CANNES, France (AP) -- Getting older in Hollywood and being Hispanic there are no longer the limitations they once were, say Antonio Banderas and Salma Hayek.
After all, they wonder, when have Hispanic actors ever landed such big feline roles as the leads in the animated adventure "Puss in Boots"?
"When I started out, Hispanic roles were very limited," Hayek said Wednesday at the Cannes Film Festival, where she and Banderas joined DreamWorks Animation overseers to show off footage of "Puss in Boots," a "Shrek" spinoff coming this November. "Roles were very limited. There were one or two kinds of characters you used to do. Now we get to play the cats! It's OK to be a Hispanic, even if you are a cat."

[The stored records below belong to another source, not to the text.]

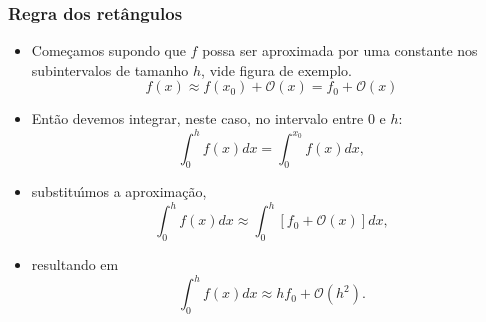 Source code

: \documentclass[xcolor=table]{beamer}
\newenvironment{stepitemize}{\begin{itemize}[<+->]}{\end{itemize} }
\begin{document}
\begin{frame}%

\frametitle{Regra dos ret\^{a}ngulos}

\begin{stepitemize}
\item Come\c{c}amos supondo que $f$ possa ser aproximada por uma constante
nos subintervalos de tamanho $h$, vide figura de exemplo.%
\[
f\left( x\right) \approx f\left( x_{0}\right) +\mathcal{O}\left( x\right)
=f_{0}+\mathcal{O}\left( x\right) 
\]

\item Ent\~{a}o devemos integrar, neste caso, no intervalo entre $0$ e $h$:%
\[
\int_{0}^{h}f\left( x\right) dx=\int_{0}^{x_{0}}f\left( x\right) dx ,
\]

\item substitu\'{\i}mos a aproxima\c{c}\~{a}o,%
\[
\int_{0}^{h}f\left( x\right) dx\approx \int_{0}^{h}\left[ f_{0}+\mathcal{O}\left(
x\right) \right] dx ,
\]

\item resultando em%
\begin{equation}
\int_{0}^{h}f\left( x\right) dx\approx hf_{0}+\mathcal{O}\left( h^{2}\right) .
\label{eq.retangulo}
\end{equation}
\end{stepitemize}

\transboxout%
\end{frame}%
\end{document}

"Cats were British, normally," Banderas added at a question-and-answer session alongside Hayek after the footage screened.
"I feel very proud, actually," Banderas said of his role in expanding the types of parts open to Hispanic performers. "I never pretended when I first went to Hollywood to be a guy from Oklahoma. I am what I am. And fortunately, the Spanish community in the United States has grown in the last 22 years that I have been there. There has been an explosion in Hollywood, which is a reflection of the society in which we live."
After the footage showed, Banderas and Hayek headed to a pier along the Mediterranean beach, where they posed for photos on a giant pair of boots bearing the movie's title.
Banderas reprises his voice role from the last three "Shrek" films, providing the voice of Puss in Boots, the tiny cat with the big heart, big ideas and bigger ego.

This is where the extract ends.